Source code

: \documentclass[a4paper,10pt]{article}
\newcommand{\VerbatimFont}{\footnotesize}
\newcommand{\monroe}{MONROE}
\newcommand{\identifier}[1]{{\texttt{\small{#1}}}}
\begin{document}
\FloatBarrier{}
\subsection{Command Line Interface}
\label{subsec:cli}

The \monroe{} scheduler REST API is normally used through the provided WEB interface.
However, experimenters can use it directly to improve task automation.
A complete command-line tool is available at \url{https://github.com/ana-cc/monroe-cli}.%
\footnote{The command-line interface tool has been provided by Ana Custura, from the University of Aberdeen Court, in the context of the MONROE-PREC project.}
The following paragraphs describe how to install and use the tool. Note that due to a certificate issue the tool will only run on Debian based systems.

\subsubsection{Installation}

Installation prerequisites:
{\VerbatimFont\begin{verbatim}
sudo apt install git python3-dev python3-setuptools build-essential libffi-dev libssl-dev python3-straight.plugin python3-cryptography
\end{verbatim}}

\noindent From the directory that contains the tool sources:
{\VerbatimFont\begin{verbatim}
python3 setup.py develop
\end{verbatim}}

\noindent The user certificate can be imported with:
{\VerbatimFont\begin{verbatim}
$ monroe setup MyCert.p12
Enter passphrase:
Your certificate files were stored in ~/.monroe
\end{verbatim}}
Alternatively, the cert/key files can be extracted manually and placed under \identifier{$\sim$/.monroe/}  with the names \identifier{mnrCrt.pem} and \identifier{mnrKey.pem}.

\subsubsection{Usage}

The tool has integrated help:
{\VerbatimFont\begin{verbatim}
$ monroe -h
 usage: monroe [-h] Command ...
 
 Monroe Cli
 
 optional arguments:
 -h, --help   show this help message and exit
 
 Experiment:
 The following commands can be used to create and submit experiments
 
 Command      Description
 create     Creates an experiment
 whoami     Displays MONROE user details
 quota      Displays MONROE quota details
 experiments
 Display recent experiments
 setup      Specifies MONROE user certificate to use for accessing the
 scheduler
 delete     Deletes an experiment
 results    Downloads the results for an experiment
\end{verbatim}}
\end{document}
■ ■ ■ ■
WHAT IS REQUIRED -
The range begins at the line containing "message and exit" and ends at the last line of the entries; reproduce it exactly.

YOUR RESPONSE -
 -h, --help   show this help message and exit
 
 Experiment:
 The following commands can be used to create and submit experiments
 
 Command      Description
 create     Creates an experiment
 whoami     Displays MONROE user details
 quota      Displays MONROE quota details
 experiments
 Display recent experiments
 setup      Specifies MONROE user certificate to use for accessing the
 scheduler
 delete     Deletes an experiment
 results    Downloads the results for an experiment
\end{verbatim}}
\end{document}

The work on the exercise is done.